In the (excellent) Sinfonia SOSP ’07 paper, the authors compare a group communication system (GCS) built using Sinfonia with the open source Spread GCS. Although I like the Sinfonia paper a lot, I thought this evaluation was actually detrimental to the paper. The authors present several graphs comparing the performance of SinfoniaGCS with Spread, such as this one:
Clearly, SinfoniaGCS vastly outperforms Spread in this configuration. At first glance, this might seem like a great experiment: the authors have demonstrated that you can use Sinfonia to build a high-performance GCS, right?
To me, including this evaluation in the paper is not helpful, because it raises more questions than it answers. There are two possibilities:
- Spread’s performance is truly terrible. In that case, what are we to learn from comparing the performance of SinfoniaGCS with a worst-in-class alternative?

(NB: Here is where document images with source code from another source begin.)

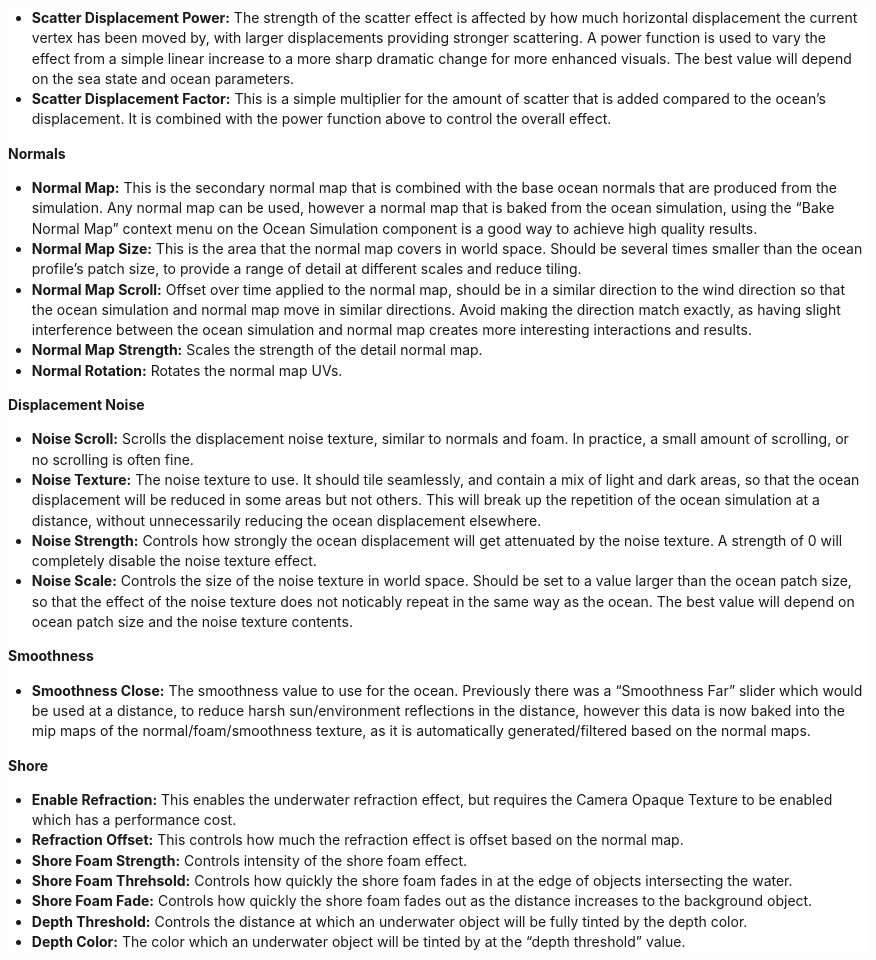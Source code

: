 - **Scatter Displacement Power:** The strength of the scatter effect is affected by how much horizontal displacement the current vertex has been moved by, with larger displacements providing stronger scattering. A power function is used to vary the effect from a simple linear increase to a more sharp dramatic change for more enhanced visuals. The best value will depend on the sea state and ocean parameters. 
- **Scatter Displacement Factor:** This is a simple multiplier for the amount of scatter that is added compared to the ocean’s displacement. It is combined with the power function above to control the overall effect. 

**Normals** 

- **Normal Map:** This is the secondary normal map that is combined with the base ocean normals that are produced from the simulation. Any normal map can be used, however a normal map that is baked from the ocean simulation, using the “Bake Normal Map” context menu on the Ocean Simulation component is a good way to achieve high quality results.  
- **Normal Map Size:** This is the area that the normal map covers in world space. Should be several times smaller than the ocean profile’s patch size, to provide a  range of detail at different scales and reduce tiling. 
- **Normal Map Scroll:** Offset over time applied to the normal map, should be in a similar direction to the wind direction so that the ocean simulation and normal map move in similar directions. Avoid making the direction match exactly, as having slight interference between the ocean simulation and normal map creates more interesting interactions and results. 
- **Normal Map Strength:** Scales the strength of the detail normal map. 
- **Normal Rotation:** Rotates the normal map UVs. 

**Displacement Noise** 

- **Noise Scroll:** Scrolls the displacement noise texture, similar to normals and foam. In practice, a small amount of scrolling, or no scrolling is often fine. 
- **Noise Texture:** The noise texture to use. It should tile seamlessly, and contain a mix of light and dark areas, so that the ocean displacement will be reduced in some areas but not others. This will break up the repetition of the ocean simulation at a distance, without unnecessarily reducing the ocean displacement elsewhere. 
- **Noise Strength:** Controls how strongly the ocean displacement will get attenuated by the noise texture. A strength of 0 will completely disable the noise texture effect. 
- **Noise Scale:** Controls the size of the noise texture in world space. Should be set to a value larger than the ocean patch size, so that the effect of the noise texture does not noticably repeat in the same way as the ocean. The best value will depend on ocean patch size and the noise texture contents. 

**Smoothness** 

- **Smoothness Close:** The smoothness value to use for the ocean. Previously there was a “Smoothness Far” slider which would be used at a distance, to reduce harsh sun/environment reflections in the distance, however this data is now baked into the mip maps of the normal/foam/smoothness texture, as it is automatically generated/filtered based on the normal maps. 

**Shore** 

- **Enable Refraction:** This enables the underwater refraction effect, but requires the Camera Opaque Texture to be enabled which has a performance cost. 
- **Refraction Offset:** This controls how much the refraction effect is offset based on the normal map. 
- **Shore Foam Strength:** Controls intensity of the shore foam effect.
- **Shore Foam Threhsold:** Controls how quickly the shore foam fades in at the edge of objects intersecting the water. 
- **Shore Foam Fade:** Controls how quickly the shore foam fades out as the distance increases to the background object. 
- **Depth Threshold:** Controls the distance at which an underwater object will be fully tinted by the depth color. 
- **Depth Color:** The color which an underwater object will be tinted by at the “depth threshold” value.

- Spread is misconfigured. The paper notes that Spread wasn’t configured to use IP broadcast or multicast, and that SinfoniaGCS was allowed to batch together 128 messages at a time; either change could have a huge performance impact. Again, there is little to learn from an apples-to-oranges comparison between a carefully tuned Sinfonia system and a misconfigured Spread system.

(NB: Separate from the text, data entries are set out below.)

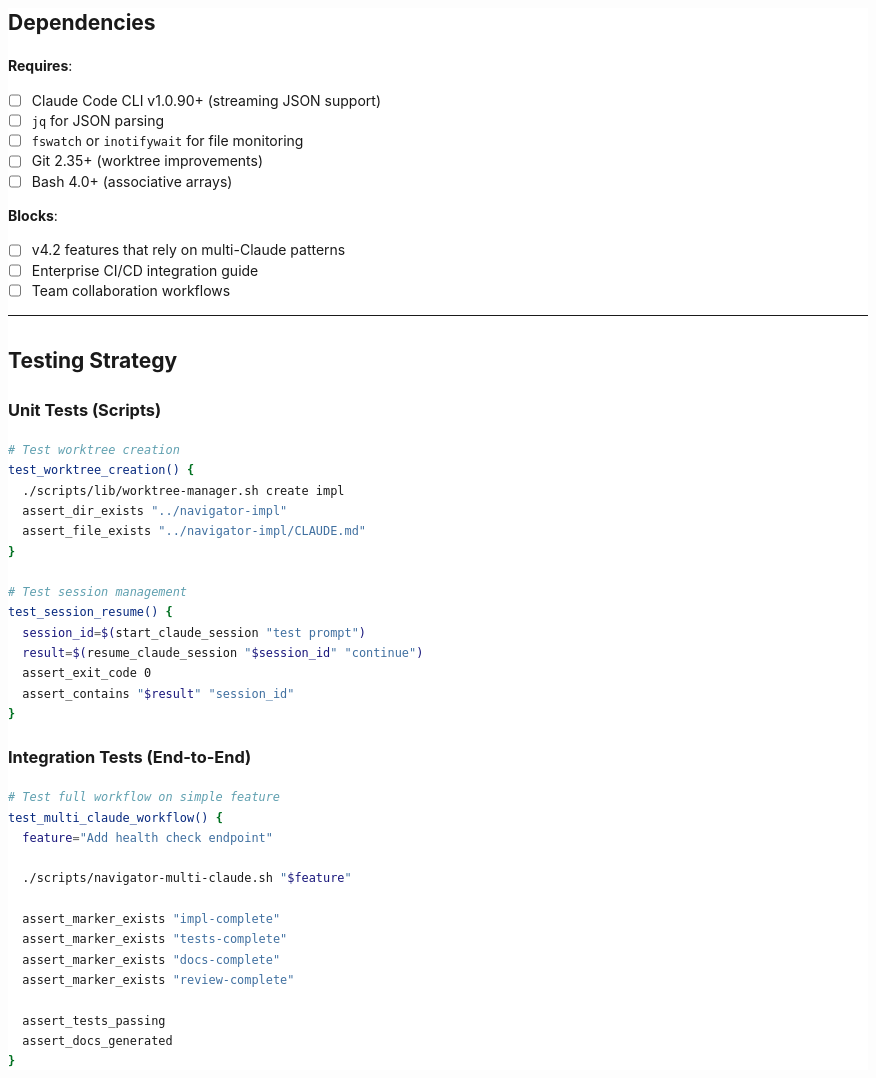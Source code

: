 
## Dependencies

**Requires**:
- [ ] Claude Code CLI v1.0.90+ (streaming JSON support)
- [ ] `jq` for JSON parsing
- [ ] `fswatch` or `inotifywait` for file monitoring
- [ ] Git 2.35+ (worktree improvements)
- [ ] Bash 4.0+ (associative arrays)

**Blocks**:
- [ ] v4.2 features that rely on multi-Claude patterns
- [ ] Enterprise CI/CD integration guide
- [ ] Team collaboration workflows

---

## Testing Strategy

### Unit Tests (Scripts)
```bash
# Test worktree creation
test_worktree_creation() {
  ./scripts/lib/worktree-manager.sh create impl
  assert_dir_exists "../navigator-impl"
  assert_file_exists "../navigator-impl/CLAUDE.md"
}

# Test session management
test_session_resume() {
  session_id=$(start_claude_session "test prompt")
  result=$(resume_claude_session "$session_id" "continue")
  assert_exit_code 0
  assert_contains "$result" "session_id"
}
```

### Integration Tests (End-to-End)
```bash
# Test full workflow on simple feature
test_multi_claude_workflow() {
  feature="Add health check endpoint"

  ./scripts/navigator-multi-claude.sh "$feature"

  assert_marker_exists "impl-complete"
  assert_marker_exists "tests-complete"
  assert_marker_exists "docs-complete"
  assert_marker_exists "review-complete"

  assert_tests_passing
  assert_docs_generated
}
```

A convincing performance study would show that by using the Sinfonia infrastructure, one can build a GCS that approaches the performance of an optimized GCS written from scratch (and perhaps that using Sinfonia leads to a smaller/simpler GCS implementation). Alternatively, if using Sinfonia really does allow dramatically better performance, the reasons for the performance difference should be explored: Sinfonia is not magic, and if the authors could have identified some reasons for why traditional GCS designs perform poorly on modern datacenter networks, that would be an interesting result.
Instead, the authors merely speculate that using IP broadcast/multicast would improve Spread performance and leave it at that. Unfortunately, the result is a performance study from which we can learn very little.